450,000 missed breast cancer screenings, 270 lives potentially shortened

pharmafile | May 2, 2018 | News story | Medical Communications Jeremy Hunt, NHS, UK, biotech, drugs, pharma, pharmaceutical 

An error in the automated system left 450,000 women without an invite for breast screening and Jeremy Hunt, the UK’s Health Secretary, said that 270 women may have had their lives shortened as a result.

The problem has been on-going since 2009 but has only recently been uncovered, after an Oxford University trial discovered that women were not being invited for final screening.

Women affected were between the ages of 68 and 71, with 309,000 women still being alive. The error was reportedly a computer algorithm that failed to invite women upon turning 70 for a breast screening.

Why it has taken close to a decade for the mistake to be discovered has not been addressed but all women affected will now be contacted by the end of month with an invitation to a screening.

The corrective invitations may come too late for some women, as Hunt acknowledged, who may already be suffering from breast cancer or in a terminal condition due to the missed screening.

Hunt said: “For them and others it is incredibly upsetting to know that you did not receive an invitation for screening at the correct time and totally devastating to hear you may have lost or be about to lose a loved one because of administrative incompetence.”

He added, “Irrespective of when the incident started, the fact is for many years oversight of our screening programme has not been good enough […] Many families will be deeply disturbed by these revelations, not least because there will be some people who receive a letter having had a recent diagnosis of breast cancer.”
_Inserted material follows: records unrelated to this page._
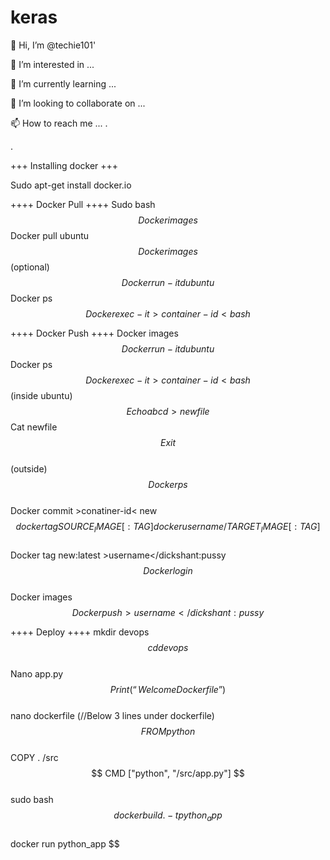 # keras
👋 Hi, I’m @techie101'

👀 I’m interested in ...

🌱 I’m currently learning ...

💞️ I’m looking to collaborate on ...

📫 How to reach me ...
.

.

+++ Installing docker +++

Sudo apt-get install docker.io


++++ Docker Pull ++++
Sudo bash  $$ 
Docker images  $$ 
Docker pull ubuntu  $$ 
Docker images  $$ 
(optional)  $$ 
Docker run -itd ubuntu  $$ 
Docker ps  $$ 
Docker exec -it >container-id< bash  $$ 
  

 ++++ Docker Push ++++
Docker images  $$ 
Docker run -itd ubuntu  $$ 
Docker ps  $$
Docker exec -it >container-id< bash  $$
(inside ubuntu)  $$ 
Echo abcd>newfile  $$ 
Cat newfile  $$  
Exit  $$  
(outside)  $$  
Docker ps  $$  
Docker commit >conatiner-id< new  $$  
docker tag SOURCE_IMAGE[:TAG] dockerusername/TARGET_IMAGE[:TAG]   $$  
Docker tag new:latest >username</dickshant:pussy  $$  
Docker login  $$  
Docker images  $$  
Docker push >username</dickshant:pussy  $$  


 ++++  Deploy ++++
mkdir devops  $$  
cd devops  $$  
Nano app.py  $$  
Print(“Welcome Docker file”)  $$  
nano dockerfile (//Below 3 lines under dockerfile)  $$  
FROM python  $$  
COPY . /src  $$  
CMD ["python", "/src/app.py"]  $$  
sudo bash  $$  
docker build . -t python_app  $$  
docker run python_app  $$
Hunt also announced that there would be an independent inquiry set up to find out the reasons behind the administrative failure.

Professor Helen Stokes-Lampard, Chair of the Royal College of GPs, said: “The national breast screening programme has potentially saved thousands of lives since its inception – last year alone, over 18,000 cancers were detected as a result of the programme, which might not have been detected as early otherwise.

“We are shocked to learn that hundreds of thousands of women in England have missed out on their opportunity for breast screening – and the implications for GPs and our teams will potentially be significant, as patients seek reassurance and to find out where they go from here.”